Hi All,
My 2 cents. Bootstrap replicates are really not something we will deal with in PartitionFinder. There are lots of reasons, but the main one is that if we find a good partitioning scheme that has some small subsets (which we often do), it doesn't seem sensible to reject that just because bootstrapping is difficult for those small subsets. More generally, I am not convinced about bootstrapping on two fronts: (1) with large datasets I'm not sure it's a sensible approach at all; (2) with small subsets (even inside large datasets) it doesn't seem sensible either. For example, at the limit, bootstrapping small partitions is completely pointless: a partition of a single base cannot be meaningfully bootstrapped in the way that RAxML builds bootstraps.

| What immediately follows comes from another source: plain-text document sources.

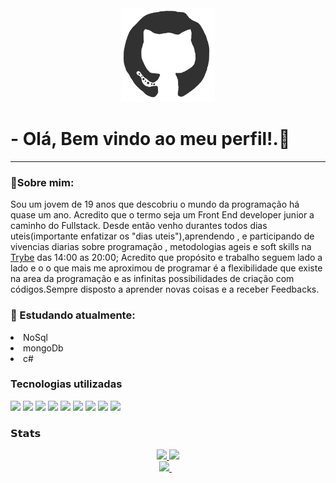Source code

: <div align="center">
<img src="https://github.com/MatheusMena/MatheusMena/blob/main/octo.gif" alt="GitHub Logo" width="150" height="150" />
</div>

#     - Olá, Bem vindo ao meu perfil!.👋
  ---
 <h3>📝Sobre mim:</h3>
  Sou um jovem de 19 anos que descobriu o mundo da programação há quase um ano. Acredito que o termo seja um Front End developer junior a caminho do Fullstack. Desde então venho durantes todos dias uteis(importante enfatizar os "dias uteis"),aprendendo , e participando de vivencias diarias sobre programação , metodologias ageis e soft skills na <a  href="https://www.betrybe.com/?utm_medium=cpc&utm_source=google&utm_campaign=Brand&utm_content=ad03_din_h&gclid=CjwKCAjwrNmWBhA4EiwAHbjEQDVGBVMVuziZwrLBT7I4VeWcvBwVnMqIbD9kLl317dxUun0t24pqphoCbswQAvD_BwE">Trybe</a> das 14:00 as 20:00; Acredito que propósito e trabalho seguem lado a lado e o o que mais me aproximou de programar é a flexibilidade que existe na area da programação e as infinitas possibilidades de criação com códigos.Sempre disposto a aprender novas coisas e a receber Feedbacks.
  
<h3>🌱 Estudando atualmente:</h3>
<li> NoSql</li>
<li> mongoDb</li>
<li> c#</li>
  <h3> Tecnologias utilizadas </h3>
  <p>
   <img src="https://cdn.icon-icons.com/icons2/2415/PNG/512/react_original_logo_icon_146374.png" width="50">
   <img src="https://cdn.icon-icons.com/icons2/2415/PNG/512/html_plain_wordmark_logo_icon_146476.png" width="50">
   <img src="https://cdn.icon-icons.com/icons2/2415/PNG/512/css_plain_wordmark_logo_icon_146574.png" width="50">
   <img src="https://cdn.icon-icons.com/icons2/2415/PNG/512/redux_original_logo_icon_146365.png" width="50">
   <img src="https://cdn.icon-icons.com/icons2/2415/PNG/512/git_plain_logo_icon_146507.png" width="50">
   <img src="https://cdn.icon-icons.com/icons2/2107/PNG/512/file_type_vscode_icon_130084.png" width="50">
   <img src="https://cdn.icon-icons.com/icons2/2415/PNG/512/javascript_original_logo_icon_146455.png" width="50">
   <img src="https://cdn.icon-icons.com/icons2/70/PNG/512/ubuntu_14143.png" width="50">
   <img src="https://cdn.icon-icons.com/icons2/2108/PNG/512/slack_icon_130829.png" width="50">
  <p> 
<h3>  𝗦𝘁𝗮𝘁𝘀 </h3>
<div align="center">
  <a href="https://github.com/MatheusMena">
  <img height="180em" src="https://github-readme-stats.vercel.app/api?username=MatheusMena&show_icons=true&theme=dracula&include_all_commits=true&count_private=true&cache_seconds=1800"/>
  <img height="180em" src="https://github-readme-stats.vercel.app/api/top-langs/?username=MatheusMena&layout=compact&langs_count=7&theme=dracula&cache_seconds=1800"/>
<br />
 <a href="https://www.linkedin.com/in/matheus-marino-2b211373/">
    <img src="https://img.shields.io/badge/linkedin-%230077B5.svg?&style=for-the-badge&logo=linkedin&logoColor=white" />
  </a>&nbsp;&nbsp;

I'd suggest that a more sensible approach here is to analyse branch support with methods that don't require bootstraps - these could be the aLRT (implemented in PhyML) which just tests for 0 length branches, or use MCMC methods (e.g. ExaBayes). Both of these would work fine on large datasets, and would also (in my opinion) give results that are easier to interpret than bootstraps in any case (especially bootstraps that are made by resampling each partition).

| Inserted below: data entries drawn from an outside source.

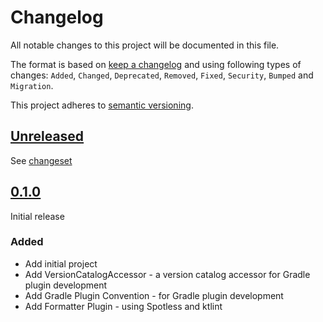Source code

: # Changelog

All notable changes to this project will be documented in this file.

The format is based on [keep a changelog](http://keepachangelog.com/en/1.0.0/) and using following types of changes: `Added`, `Changed`, `Deprecated`, `Removed`, `Fixed`, `Security`, `Bumped` and `Migration`.

This project adheres to [semantic versioning](http://semver.org/spec/v2.0.0.html).

## [Unreleased](https://github.com/wmontwe/gradle-plugins/releases/latest)

See [changeset](https://github.com/wmontwe/gradle-plugins/compare/v0.1.0...main)

## [0.1.0](https://github.com/wmontwe/gradle-plugins/releases/tag/v0.1.0)

Initial release

### Added

- Add initial project
- Add VersionCatalogAccessor - a version catalog accessor for Gradle plugin development
- Add Gradle Plugin Convention - for Gradle plugin development
- Add Formatter Plugin - using Spotless and ktlint
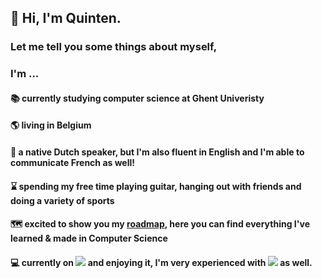 ## 👋 Hi, I'm Quinten.
### Let me tell you some things about myself, 
### I'm ...
#### 📚 currently studying computer science at Ghent Univeristy
#### 🌎 living in Belgium
#### 📢 a native Dutch speaker, but I'm also fluent in English and I'm able to communicate French as well!
#### ⌛ spending my free time playing guitar, hanging out with friends and doing a variety of sports
#### 🗺️ excited to show you my [roadmap](roadmap.md), here you can find everything I've learned & made in Computer Science
#### 💻 currently on ![](https://img.shields.io/badge/mac%20os-000000?style=plastic&logo=apple&logoColor=white) and enjoying it, I'm very experienced with ![](https://img.shields.io/badge/Linux-FCC624?style=plastic&logo=linux&logoColor=black) as well.
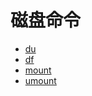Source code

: # 磁盘命令

* [du](/docs/磁盘命令/du.html)
* [df](/docs/磁盘命令/df.html)
* [mount](/docs/磁盘命令/mount.html)
* [umount](/docs/磁盘命令/umount.html)
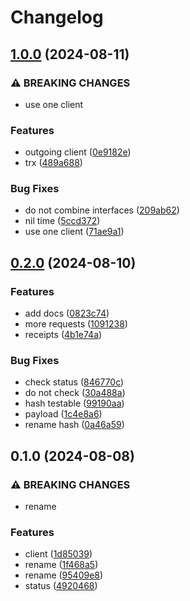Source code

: # Changelog

## [1.0.0](https://github.com/brokeyourbike/belmoney-api-client-go/compare/v0.2.0...v1.0.0) (2024-08-11)


### ⚠ BREAKING CHANGES

* use one client

### Features

* outgoing client ([0e9182e](https://github.com/brokeyourbike/belmoney-api-client-go/commit/0e9182e5e947ad581c54a269c7aa1cf299462dbb))
* trx ([489a688](https://github.com/brokeyourbike/belmoney-api-client-go/commit/489a688185e57d00f0fe64477b2fa8bad6c3a98c))


### Bug Fixes

* do not combine interfaces ([209ab62](https://github.com/brokeyourbike/belmoney-api-client-go/commit/209ab62a7a60f738495fe321114848e8322a57db))
* nil time ([5ccd372](https://github.com/brokeyourbike/belmoney-api-client-go/commit/5ccd372d601ec4fdccc872162efb08ef0bdc888b))
* use one client ([71ae9a1](https://github.com/brokeyourbike/belmoney-api-client-go/commit/71ae9a11f576184bbfac473d662ff10c4c600f38))

## [0.2.0](https://github.com/brokeyourbike/belmoney-api-client-go/compare/v0.1.0...v0.2.0) (2024-08-10)


### Features

* add docs ([0823c74](https://github.com/brokeyourbike/belmoney-api-client-go/commit/0823c74fd8ec67bae71b816096d97f077a40c49a))
* more requests ([1091238](https://github.com/brokeyourbike/belmoney-api-client-go/commit/1091238aeaec6ca0f91160def69cd367c251a3ec))
* receipts ([4b1e74a](https://github.com/brokeyourbike/belmoney-api-client-go/commit/4b1e74ae26d201c57e82332e4365fbcdab857831))


### Bug Fixes

* check status ([846770c](https://github.com/brokeyourbike/belmoney-api-client-go/commit/846770ccbc610e2bc7c2820ebc289c38f471908c))
* do not check ([30a488a](https://github.com/brokeyourbike/belmoney-api-client-go/commit/30a488a4a10136a3bcabd66e0d98b2e732045a03))
* hash testable ([99190aa](https://github.com/brokeyourbike/belmoney-api-client-go/commit/99190aa085e0a964b25772ee4ba4c1d0d0aa0b4d))
* payload ([1c4e8a6](https://github.com/brokeyourbike/belmoney-api-client-go/commit/1c4e8a6f8abbd7b324cac488e7fa2e7dce3fc377))
* rename hash ([0a46a59](https://github.com/brokeyourbike/belmoney-api-client-go/commit/0a46a596acf87496a9eda22400cd1c24af286e05))

## 0.1.0 (2024-08-08)


### ⚠ BREAKING CHANGES

* rename

### Features

* client ([1d85039](https://www.github.com/brokeyourbike/belmoney-api-client-go/commit/1d850396625fbde41b9f8f8c451d9bb2dc4b19de))
* rename ([1f468a5](https://www.github.com/brokeyourbike/belmoney-api-client-go/commit/1f468a5f46d65384fc216f0f22cc605d77ff075d))
* rename ([95409e8](https://www.github.com/brokeyourbike/belmoney-api-client-go/commit/95409e8219f41f16201e2f917add06bcb435df96))
* status ([4920468](https://www.github.com/brokeyourbike/belmoney-api-client-go/commit/49204689615048252bee45d56c5bb518d8c58615))
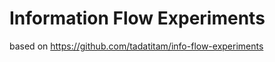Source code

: Information Flow Experiments
============================

based on https://github.com/tadatitam/info-flow-experiments
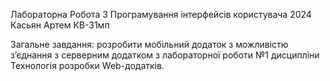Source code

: Лабораторна Робота 3 Програмування інтерфейсів користувача 2024
Касьян Артем КВ-31мп

Загальне завдання: розробити мобільний додаток з можливістю з’єднання з серверним додатком з лабораторної роботи №1 дисципліни Технологія розробки Web-додатків.
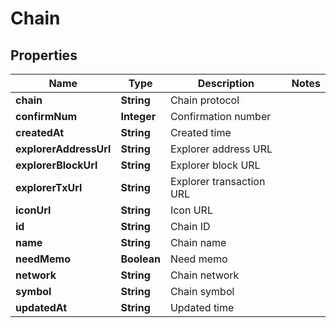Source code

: 

# Chain


## Properties

| Name | Type | Description | Notes |
|------------ | ------------- | ------------- | -------------|
|**chain** | **String** | Chain protocol |  |
|**confirmNum** | **Integer** | Confirmation number |  |
|**createdAt** | **String** | Created time |  |
|**explorerAddressUrl** | **String** | Explorer address URL |  |
|**explorerBlockUrl** | **String** | Explorer block URL |  |
|**explorerTxUrl** | **String** | Explorer transaction URL |  |
|**iconUrl** | **String** | Icon URL |  |
|**id** | **String** | Chain ID |  |
|**name** | **String** | Chain name |  |
|**needMemo** | **Boolean** | Need memo |  |
|**network** | **String** | Chain network |  |
|**symbol** | **String** | Chain symbol |  |
|**updatedAt** | **String** | Updated time |  |



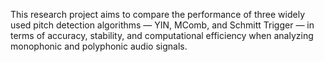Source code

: This research project aims to compare the performance of three widely used pitch detection algorithms — YIN, MComb, and Schmitt Trigger — in terms of accuracy, stability, and computational efficiency when analyzing monophonic and polyphonic audio signals.
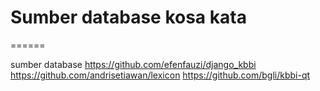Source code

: # Sumber database kosa kata
======

sumber database
https://github.com/efenfauzi/django_kbbi
https://github.com/andrisetiawan/lexicon
https://github.com/bgli/kbbi-qt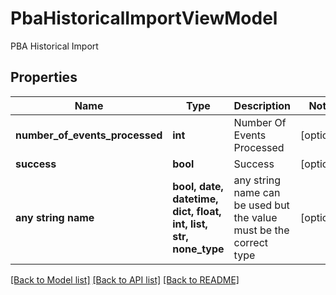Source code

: # PbaHistoricalImportViewModel

PBA Historical Import

## Properties
Name | Type | Description | Notes
------------ | ------------- | ------------- | -------------
**number_of_events_processed** | **int** | Number Of Events Processed | [optional] 
**success** | **bool** | Success | [optional] 
**any string name** | **bool, date, datetime, dict, float, int, list, str, none_type** | any string name can be used but the value must be the correct type | [optional]

[[Back to Model list]](../README.md#documentation-for-models) [[Back to API list]](../README.md#documentation-for-api-endpoints) [[Back to README]](../README.md)


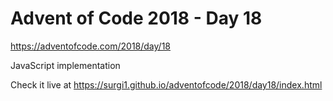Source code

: # Advent of Code 2018 - Day 18

https://adventofcode.com/2018/day/18

JavaScript implementation

Check it live at https://surgi1.github.io/adventofcode/2018/day18/index.html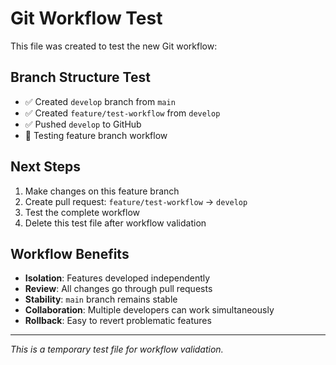 # Git Workflow Test

This file was created to test the new Git workflow:

## Branch Structure Test
- ✅ Created `develop` branch from `main`
- ✅ Created `feature/test-workflow` from `develop`
- ✅ Pushed `develop` to GitHub
- 🔄 Testing feature branch workflow

## Next Steps
1. Make changes on this feature branch
2. Create pull request: `feature/test-workflow` → `develop`
3. Test the complete workflow
4. Delete this test file after workflow validation

## Workflow Benefits
- **Isolation**: Features developed independently
- **Review**: All changes go through pull requests
- **Stability**: `main` branch remains stable
- **Collaboration**: Multiple developers can work simultaneously
- **Rollback**: Easy to revert problematic features

---
*This is a temporary test file for workflow validation.*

The stuff with PF I will look into. It will take a few weeks, because I'm pretty much booked up until the end of the month with other things and deadlines. My aim here is that if PF spits out a partiitoning scheme, it should run in RAxML. Thus, the most useful test dataset you can send me is one for which PF produces a partitioning scheme that will not run in RAxML. It might be as simple as turning on the -O flag in RAxML. If that's the case, I don't really see that I have anything to fix in PF, since it is already doing what it should.
However, here are some options of things I could implement, that folks here can comment on:
1. I could put in an option to remove the -O flag inside PartitionFinder. That way we could guarantee that what PF spits out will indeed run in RAxML without the -O flag.

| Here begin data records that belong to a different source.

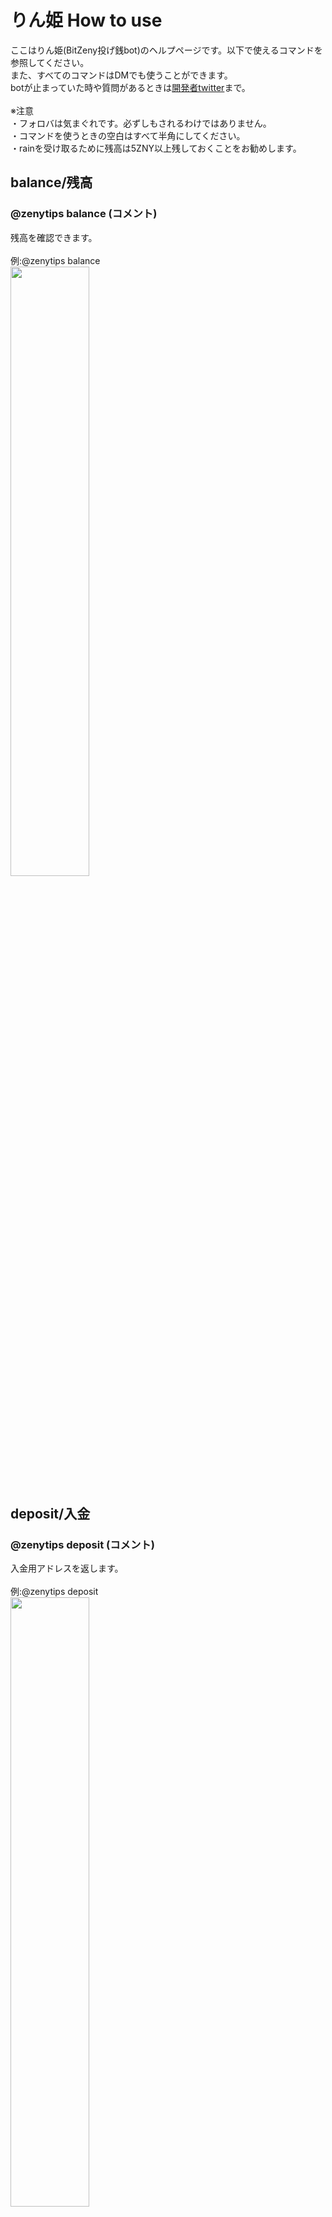 # りん姫 How to use

ここはりん姫(BitZeny投げ銭bot)のヘルプページです。以下で使えるコマンドを参照してください。<br>
また、すべてのコマンドはDMでも使うことができます。<br>
botが止まっていた時や質問があるときは[開発者twitter](https://twitter.com/tra_sta)まで。<br><br>
※注意<br>
・フォロバは気まぐれです。必ずしもされるわけではありません。<br>
・コマンドを使うときの空白はすべて半角にしてください。<br>
・rainを受け取るために残高は5ZNY以上残しておくことをお勧めします。<br>

## balance/残高
### @zenytips balance (コメント)<br>
残高を確認できます。<br><br>
例:@zenytips balance<br>
<img src="https://i.imgur.com/kjoqPPN.png" alt="" width="50%" height="50%">

## deposit/入金
### @zenytips deposit (コメント)<br>
入金用アドレスを返します。<br><br>
例:@zenytips deposit<br>
<img src="https://i.imgur.com/r6cxfFc.png" alt="" width="50%" height="50%">

## withdraw/出金
### @zenytips withdraw 受取ZNYアドレス 出金額<br>
指定した額を出金することができます。<br><br>
例:@zenytips withdraw EXAMPleAdDreSS 10<br>
<img src="https://i.imgur.com/NNqJiEu.png" alt="" width="50%" height="50%">

## withdrawall/全額出金
### @zenytips withdrawall 受取ZNYアドレス<br>
りん姫にある残高すべてを出金することができます。<br><br>
例:@zenytips withdrawall EXAMPleAdDreSS<br>

## send/送金
### @￰zenytips send @￰twitterアカウント 送金額 (コメント)<br>
指定された額のZNYを相手に送ります。<br>

## tip/投銭
### @￰zenytips tip @￰twitterアカウント 投銭額 (コメント)<br>
指定された額のZNYを相手に送ります。送られた側は3日以内にbalanceをすると受け取れます。<br>
相手が3日以内に受け取らなかった場合、返金されます。<br><br>
例:@zenytips tip @tra_sta 3.9 ありがとう！<br><br>
### @￰zenytips tip @￰zenytips 投銭額<br>
で開発者に寄付できます。サーバー維持費に使うので是非投げ銭ください。

## rain
### @￰zenytips rain 撒銭額<br>
条件を満たしている人に均等にZNYを送ります。<br>
rainを受け取れる条件は、残高5zny以上でbalanceをしていることです。<br>


## rainlist
DMでのみ使えます。rainを受け取る条件を満たしている人一覧を返します。

## rainfollower
### @￰zenytips rainfollower 撒銭額<br>
自分のフォロワーの人に限りrainをします。重いので連発しないでね。

## rainfollowerlist
DMでのみ使えます。rainfollowerを受け取る条件を満たしている人一覧を返します。

## 正月限定コマンド
### @￰zenytips お年玉 @￰twitterアカウント 投銭額 (コメント)<br>
tipのところをお年玉に変えても使えるよーって話。<br>
### @￰zenytips お賽銭 投銭額 (コメント)<br>
賽銭を投げることができます。いっぱい投げるとご利益があるかも...？あと私がうれしいので是非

2. If you can tell me exactly what the problems are in EXaML, I could look into putting in catches for these inside PF, with the aim that what PF spits out will work in EXaML too (though we could cross our fingers that option 1 would fix this straight away!).
Finally, if you are using kmeans, there is a better option for bootstraps than what you are currently doing, which would get around the problem of RAxML's bootstrap algorithm creating issues when resampling small subsets. Instead of bootstrapping a partitioned dataset, you could do this:
1. Create 1000 bootstraps of the entire dataset (i.e. as one partition).
2. Run each through the kmeans algorithm
3. Run RAxML / EXaML on each dataset
This may take some time, but as long as we can solve the issue of what PF spits out, it is guaranteed to solve your problem. I also think it's a more rigorous solution in general, because I'm really not sure what bootstraps mean when you resample partitioned datasets, particularly when there are a lot of partitions. I think that 100 bootstraps with this approach might be more meaningful than more bootstraps with some other approach.
Thoughts?
Cheers,
Rob